Each record that follows is to be reproduced character for character, pictures excepted.

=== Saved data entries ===
──────────────────────────────

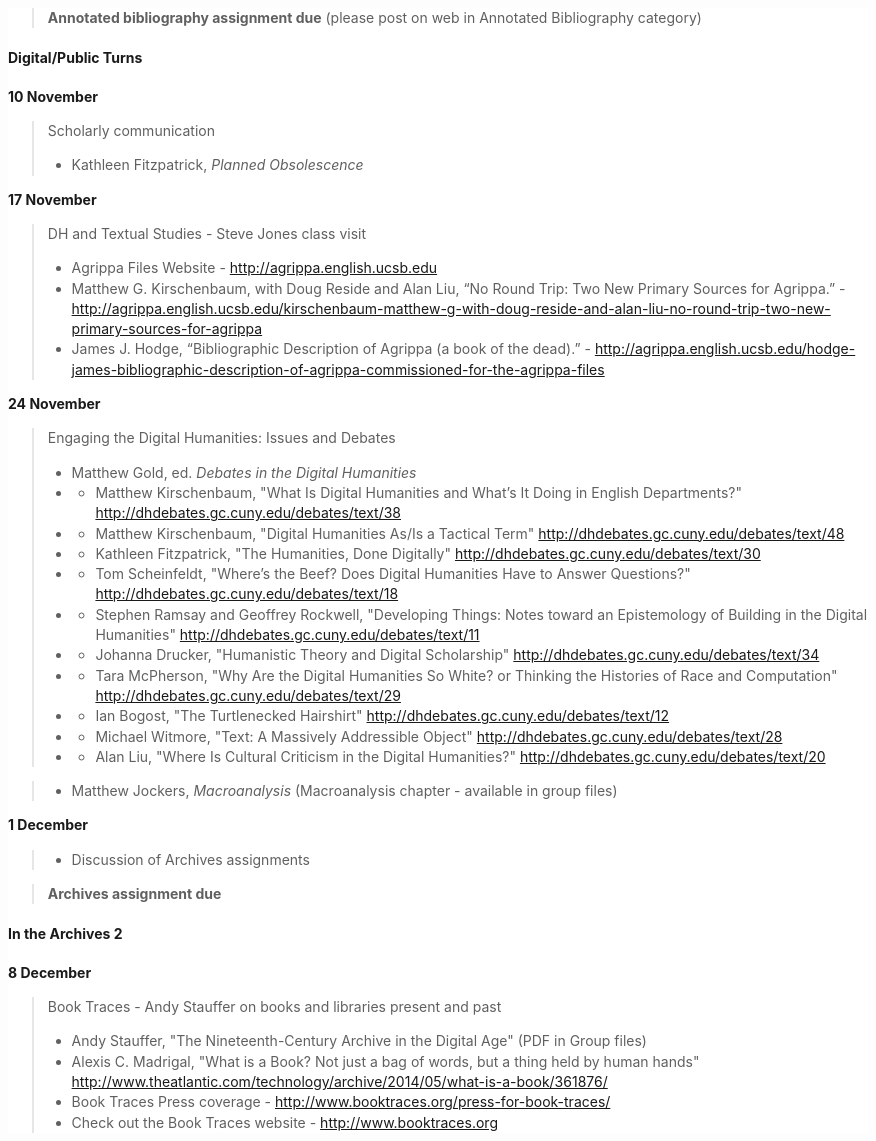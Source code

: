 > **Annotated bibliography assignment due** (please post on web in Annotated Bibliography category)

#### Digital/Public Turns
**10 November**
> Scholarly communication
> * Kathleen Fitzpatrick, _Planned Obsolescence_

**17 November**
> DH and Textual Studies - Steve Jones class visit 
> * Agrippa Files Website - http://agrippa.english.ucsb.edu
> * Matthew G. Kirschenbaum, with Doug Reside and Alan Liu, “No Round Trip: Two New Primary Sources for Agrippa.” - http://agrippa.english.ucsb.edu/kirschenbaum-matthew-g-with-doug-reside-and-alan-liu-no-round-trip-two-new-primary-sources-for-agrippa
> * James J. Hodge, “Bibliographic Description of Agrippa (a book of the dead).” - http://agrippa.english.ucsb.edu/hodge-james-bibliographic-description-of-agrippa-commissioned-for-the-agrippa-files

**24 November**
> Engaging the Digital Humanities: Issues and Debates
> * Matthew Gold, ed. _Debates in the Digital Humanities_ 
> * * Matthew Kirschenbaum, "What Is Digital Humanities and What’s It Doing in English Departments?" http://dhdebates.gc.cuny.edu/debates/text/38
> * * Matthew Kirschenbaum, "Digital Humanities As/Is a Tactical Term" http://dhdebates.gc.cuny.edu/debates/text/48
> * * Kathleen Fitzpatrick, "The Humanities, Done Digitally" http://dhdebates.gc.cuny.edu/debates/text/30
> * * Tom Scheinfeldt, "Where’s the Beef? Does Digital Humanities Have to Answer Questions?" http://dhdebates.gc.cuny.edu/debates/text/18
> * * Stephen Ramsay and Geoffrey Rockwell, "Developing Things: Notes toward an Epistemology of Building in the Digital Humanities" http://dhdebates.gc.cuny.edu/debates/text/11
> * * Johanna Drucker, "Humanistic Theory and Digital Scholarship" http://dhdebates.gc.cuny.edu/debates/text/34
> * * Tara McPherson, "Why Are the Digital Humanities So White? or Thinking the Histories of Race and Computation" http://dhdebates.gc.cuny.edu/debates/text/29
> * * Ian Bogost, "The Turtlenecked Hairshirt" http://dhdebates.gc.cuny.edu/debates/text/12
> * * Michael Witmore, "Text: A Massively Addressible Object" http://dhdebates.gc.cuny.edu/debates/text/28
> * * Alan Liu, "Where Is Cultural Criticism in the Digital Humanities?" http://dhdebates.gc.cuny.edu/debates/text/20

> * Matthew Jockers, _Macroanalysis_ (Macroanalysis chapter - available in group files)

**1 December**
> * Discussion of Archives assignments

> **Archives assignment due**

#### In the Archives 2
**8 December**
> Book Traces - Andy Stauffer on books and libraries present and past
> * Andy Stauffer, "The Nineteenth-Century Archive in the Digital Age" (PDF in Group files)
> * Alexis C. Madrigal, "What is a Book? Not just a bag of words, but a thing held by human hands" http://www.theatlantic.com/technology/archive/2014/05/what-is-a-book/361876/
> * Book Traces Press coverage - http://www.booktraces.org/press-for-book-traces/
> * Check out the Book Traces website - http://www.booktraces.org
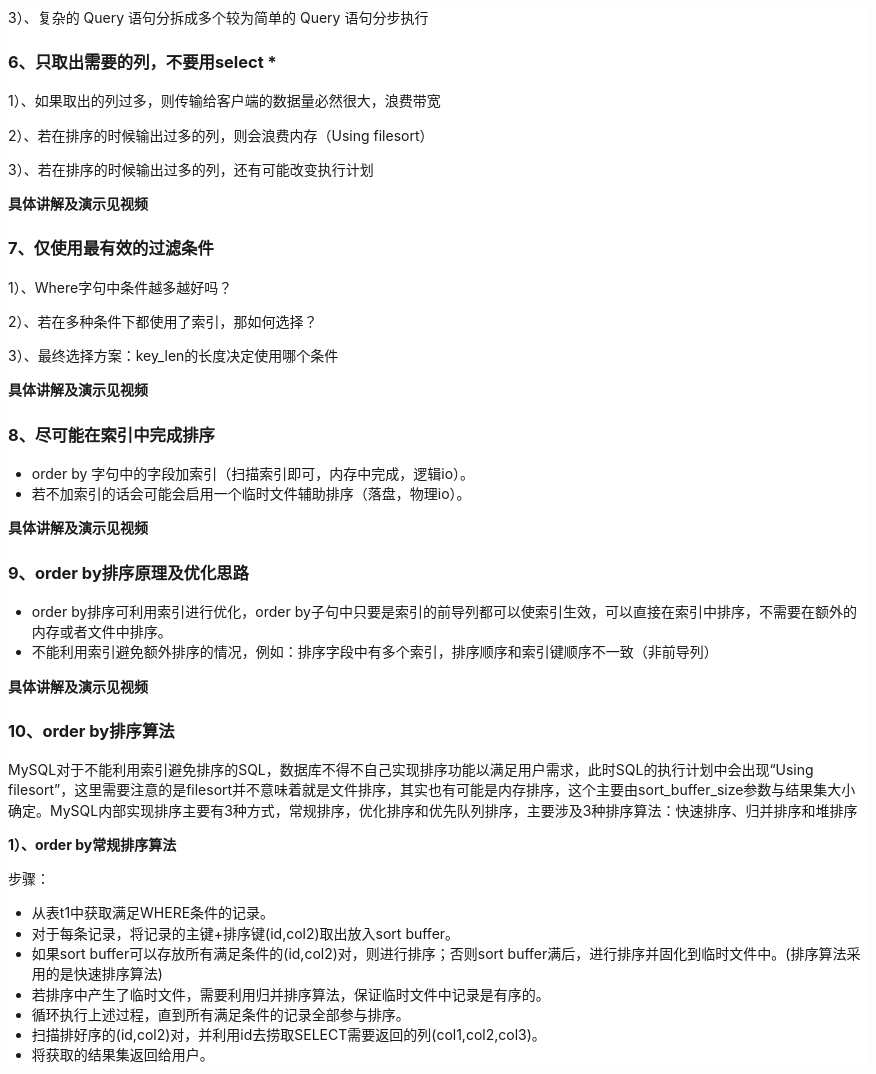 3）、复杂的 Query 语句分拆成多个较为简单的 Query 语句分步执行



### 6、只取出需要的列，不要用select *

1）、如果取出的列过多，则传输给客户端的数据量必然很大，浪费带宽

2）、若在排序的时候输出过多的列，则会浪费内存（Using filesort）

3）、若在排序的时候输出过多的列，还有可能改变执行计划

**具体讲解及演示见视频**



### 7、仅使用最有效的过滤条件

1）、Where字句中条件越多越好吗？

2）、若在多种条件下都使用了索引，那如何选择？

3）、最终选择方案：key_len的长度决定使用哪个条件

**具体讲解及演示见视频**



### 8、尽可能在索引中完成排序

* order by 字句中的字段加索引（扫描索引即可，内存中完成，逻辑io）。
* 若不加索引的话会可能会启用一个临时文件辅助排序（落盘，物理io）。

**具体讲解及演示见视频**



### 9、order by排序原理及优化思路

* order by排序可利用索引进行优化，order by子句中只要是索引的前导列都可以使索引生效，可以直接在索引中排序，不需要在额外的内存或者文件中排序。
* 不能利用索引避免额外排序的情况，例如：排序字段中有多个索引，排序顺序和索引键顺序不一致（非前导列）

**具体讲解及演示见视频**



### 10、order by排序算法

MySQL对于不能利用索引避免排序的SQL，数据库不得不自己实现排序功能以满足用户需求，此时SQL的执行计划中会出现“Using filesort”，这里需要注意的是filesort并不意味着就是文件排序，其实也有可能是内存排序，这个主要由sort_buffer_size参数与结果集大小确定。MySQL内部实现排序主要有3种方式，常规排序，优化排序和优先队列排序，主要涉及3种排序算法：快速排序、归并排序和堆排序

**1）、order by常规排序算法**

步骤：

* 从表t1中获取满足WHERE条件的记录。
* 对于每条记录，将记录的主键+排序键(id,col2)取出放入sort buffer。
* 如果sort buffer可以存放所有满足条件的(id,col2)对，则进行排序；否则sort buffer满后，进行排序并固化到临时文件中。(排序算法采用的是快速排序算法)
* 若排序中产生了临时文件，需要利用归并排序算法，保证临时文件中记录是有序的。
* 循环执行上述过程，直到所有满足条件的记录全部参与排序。
* 扫描排好序的(id,col2)对，并利用id去捞取SELECT需要返回的列(col1,col2,col3)。
* 将获取的结果集返回给用户。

──────────────────────────────

=== Answer area ===
Source code

: > **Annotated bibliography assignment due** (please post on web in Annotated Bibliography category)

#### Digital/Public Turns
**10 November**
> Scholarly communication
> * Kathleen Fitzpatrick, _Planned Obsolescence_

**17 November**
> DH and Textual Studies - Steve Jones class visit 
> * Agrippa Files Website - http://agrippa.english.ucsb.edu
> * Matthew G. Kirschenbaum, with Doug Reside and Alan Liu, “No Round Trip: Two New Primary Sources for Agrippa.” - http://agrippa.english.ucsb.edu/kirschenbaum-matthew-g-with-doug-reside-and-alan-liu-no-round-trip-two-new-primary-sources-for-agrippa
> * James J. Hodge, “Bibliographic Description of Agrippa (a book of the dead).” - http://agrippa.english.ucsb.edu/hodge-james-bibliographic-description-of-agrippa-commissioned-for-the-agrippa-files

**24 November**
> Engaging the Digital Humanities: Issues and Debates
> * Matthew Gold, ed. _Debates in the Digital Humanities_ 
> * * Matthew Kirschenbaum, "What Is Digital Humanities and What’s It Doing in English Departments?" http://dhdebates.gc.cuny.edu/debates/text/38
> * * Matthew Kirschenbaum, "Digital Humanities As/Is a Tactical Term" http://dhdebates.gc.cuny.edu/debates/text/48
> * * Kathleen Fitzpatrick, "The Humanities, Done Digitally" http://dhdebates.gc.cuny.edu/debates/text/30
> * * Tom Scheinfeldt, "Where’s the Beef? Does Digital Humanities Have to Answer Questions?" http://dhdebates.gc.cuny.edu/debates/text/18
> * * Stephen Ramsay and Geoffrey Rockwell, "Developing Things: Notes toward an Epistemology of Building in the Digital Humanities" http://dhdebates.gc.cuny.edu/debates/text/11
> * * Johanna Drucker, "Humanistic Theory and Digital Scholarship" http://dhdebates.gc.cuny.edu/debates/text/34
> * * Tara McPherson, "Why Are the Digital Humanities So White? or Thinking the Histories of Race and Computation" http://dhdebates.gc.cuny.edu/debates/text/29
> * * Ian Bogost, "The Turtlenecked Hairshirt" http://dhdebates.gc.cuny.edu/debates/text/12
> * * Michael Witmore, "Text: A Massively Addressible Object" http://dhdebates.gc.cuny.edu/debates/text/28
> * * Alan Liu, "Where Is Cultural Criticism in the Digital Humanities?" http://dhdebates.gc.cuny.edu/debates/text/20

> * Matthew Jockers, _Macroanalysis_ (Macroanalysis chapter - available in group files)

**1 December**
> * Discussion of Archives assignments

> **Archives assignment due**

#### In the Archives 2
**8 December**
> Book Traces - Andy Stauffer on books and libraries present and past
> * Andy Stauffer, "The Nineteenth-Century Archive in the Digital Age" (PDF in Group files)
> * Alexis C. Madrigal, "What is a Book? Not just a bag of words, but a thing held by human hands" http://www.theatlantic.com/technology/archive/2014/05/what-is-a-book/361876/
> * Book Traces Press coverage - http://www.booktraces.org/press-for-book-traces/
> * Check out the Book Traces website - http://www.booktraces.org
 3）、复杂的 Query 语句分拆成多个较为简单的 Query 语句分步执行



### 6、只取出需要的列，不要用select *

1）、如果取出的列过多，则传输给客户端的数据量必然很大，浪费带宽

2）、若在排序的时候输出过多的列，则会浪费内存（Using filesort）

3）、若在排序的时候输出过多的列，还有可能改变执行计划

**具体讲解及演示见视频**



### 7、仅使用最有效的过滤条件

1）、Where字句中条件越多越好吗？

2）、若在多种条件下都使用了索引，那如何选择？

3）、最终选择方案：key_len的长度决定使用哪个条件

**具体讲解及演示见视频**



### 8、尽可能在索引中完成排序

* order by 字句中的字段加索引（扫描索引即可，内存中完成，逻辑io）。
* 若不加索引的话会可能会启用一个临时文件辅助排序（落盘，物理io）。

**具体讲解及演示见视频**



### 9、order by排序原理及优化思路

* order by排序可利用索引进行优化，order by子句中只要是索引的前导列都可以使索引生效，可以直接在索引中排序，不需要在额外的内存或者文件中排序。
* 不能利用索引避免额外排序的情况，例如：排序字段中有多个索引，排序顺序和索引键顺序不一致（非前导列）

**具体讲解及演示见视频**



### 10、order by排序算法

MySQL对于不能利用索引避免排序的SQL，数据库不得不自己实现排序功能以满足用户需求，此时SQL的执行计划中会出现“Using filesort”，这里需要注意的是filesort并不意味着就是文件排序，其实也有可能是内存排序，这个主要由sort_buffer_size参数与结果集大小确定。MySQL内部实现排序主要有3种方式，常规排序，优化排序和优先队列排序，主要涉及3种排序算法：快速排序、归并排序和堆排序

**1）、order by常规排序算法**

步骤：

* 从表t1中获取满足WHERE条件的记录。
* 对于每条记录，将记录的主键+排序键(id,col2)取出放入sort buffer。
* 如果sort buffer可以存放所有满足条件的(id,col2)对，则进行排序；否则sort buffer满后，进行排序并固化到临时文件中。(排序算法采用的是快速排序算法)
* 若排序中产生了临时文件，需要利用归并排序算法，保证临时文件中记录是有序的。
* 循环执行上述过程，直到所有满足条件的记录全部参与排序。
* 扫描排好序的(id,col2)对，并利用id去捞取SELECT需要返回的列(col1,col2,col3)。
* 将获取的结果集返回给用户。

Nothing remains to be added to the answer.